--- INFORMATION SHOWN Enclosed Below ---

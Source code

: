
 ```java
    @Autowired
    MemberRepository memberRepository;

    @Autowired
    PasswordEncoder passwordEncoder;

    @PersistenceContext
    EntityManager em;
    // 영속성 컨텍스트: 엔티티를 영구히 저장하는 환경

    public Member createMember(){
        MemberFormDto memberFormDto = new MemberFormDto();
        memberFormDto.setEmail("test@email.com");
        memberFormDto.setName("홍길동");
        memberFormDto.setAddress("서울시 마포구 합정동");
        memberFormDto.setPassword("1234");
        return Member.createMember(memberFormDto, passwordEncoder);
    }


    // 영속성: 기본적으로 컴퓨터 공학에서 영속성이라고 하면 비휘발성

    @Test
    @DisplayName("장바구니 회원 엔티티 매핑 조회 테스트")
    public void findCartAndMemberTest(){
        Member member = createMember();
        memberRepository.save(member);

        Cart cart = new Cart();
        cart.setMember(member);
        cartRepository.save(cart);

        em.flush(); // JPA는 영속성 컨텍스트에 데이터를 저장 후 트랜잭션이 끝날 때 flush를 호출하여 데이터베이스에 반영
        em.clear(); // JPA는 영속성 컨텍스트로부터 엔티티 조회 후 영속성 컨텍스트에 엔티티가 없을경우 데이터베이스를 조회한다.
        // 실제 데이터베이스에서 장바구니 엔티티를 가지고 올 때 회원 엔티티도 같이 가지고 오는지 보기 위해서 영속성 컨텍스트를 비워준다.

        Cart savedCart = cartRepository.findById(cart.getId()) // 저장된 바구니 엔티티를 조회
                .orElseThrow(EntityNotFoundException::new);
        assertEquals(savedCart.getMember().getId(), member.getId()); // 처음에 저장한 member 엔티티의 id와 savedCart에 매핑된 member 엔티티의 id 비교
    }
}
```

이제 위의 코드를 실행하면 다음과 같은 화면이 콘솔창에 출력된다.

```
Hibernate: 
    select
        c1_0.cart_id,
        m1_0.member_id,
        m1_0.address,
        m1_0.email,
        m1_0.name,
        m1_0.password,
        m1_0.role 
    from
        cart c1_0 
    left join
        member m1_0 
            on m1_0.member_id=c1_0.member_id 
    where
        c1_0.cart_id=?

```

--- End of Enclosed INFORMATION SHOWN ---

Exact copies of all the entries above are to be printed.

* **SOLUTION FOR THIS EXERCISE**:
Source code

:
 ```java
    @Autowired
    MemberRepository memberRepository;

    @Autowired
    PasswordEncoder passwordEncoder;

    @PersistenceContext
    EntityManager em;
    // 영속성 컨텍스트: 엔티티를 영구히 저장하는 환경

    public Member createMember(){
        MemberFormDto memberFormDto = new MemberFormDto();
        memberFormDto.setEmail("test@email.com");
        memberFormDto.setName("홍길동");
        memberFormDto.setAddress("서울시 마포구 합정동");
        memberFormDto.setPassword("1234");
        return Member.createMember(memberFormDto, passwordEncoder);
    }


    // 영속성: 기본적으로 컴퓨터 공학에서 영속성이라고 하면 비휘발성

    @Test
    @DisplayName("장바구니 회원 엔티티 매핑 조회 테스트")
    public void findCartAndMemberTest(){
        Member member = createMember();
        memberRepository.save(member);

        Cart cart = new Cart();
        cart.setMember(member);
        cartRepository.save(cart);

        em.flush(); // JPA는 영속성 컨텍스트에 데이터를 저장 후 트랜잭션이 끝날 때 flush를 호출하여 데이터베이스에 반영
        em.clear(); // JPA는 영속성 컨텍스트로부터 엔티티 조회 후 영속성 컨텍스트에 엔티티가 없을경우 데이터베이스를 조회한다.
        // 실제 데이터베이스에서 장바구니 엔티티를 가지고 올 때 회원 엔티티도 같이 가지고 오는지 보기 위해서 영속성 컨텍스트를 비워준다.

        Cart savedCart = cartRepository.findById(cart.getId()) // 저장된 바구니 엔티티를 조회
                .orElseThrow(EntityNotFoundException::new);
        assertEquals(savedCart.getMember().getId(), member.getId()); // 처음에 저장한 member 엔티티의 id와 savedCart에 매핑된 member 엔티티의 id 비교
    }
}
```

이제 위의 코드를 실행하면 다음과 같은 화면이 콘솔창에 출력된다.

```
Hibernate: 
    select
        c1_0.cart_id,
        m1_0.member_id,
        m1_0.address,
        m1_0.email,
        m1_0.name,
        m1_0.password,
        m1_0.role 
    from
        cart c1_0 
    left join
        member m1_0 
            on m1_0.member_id=c1_0.member_id 
    where
        c1_0.cart_id=?

```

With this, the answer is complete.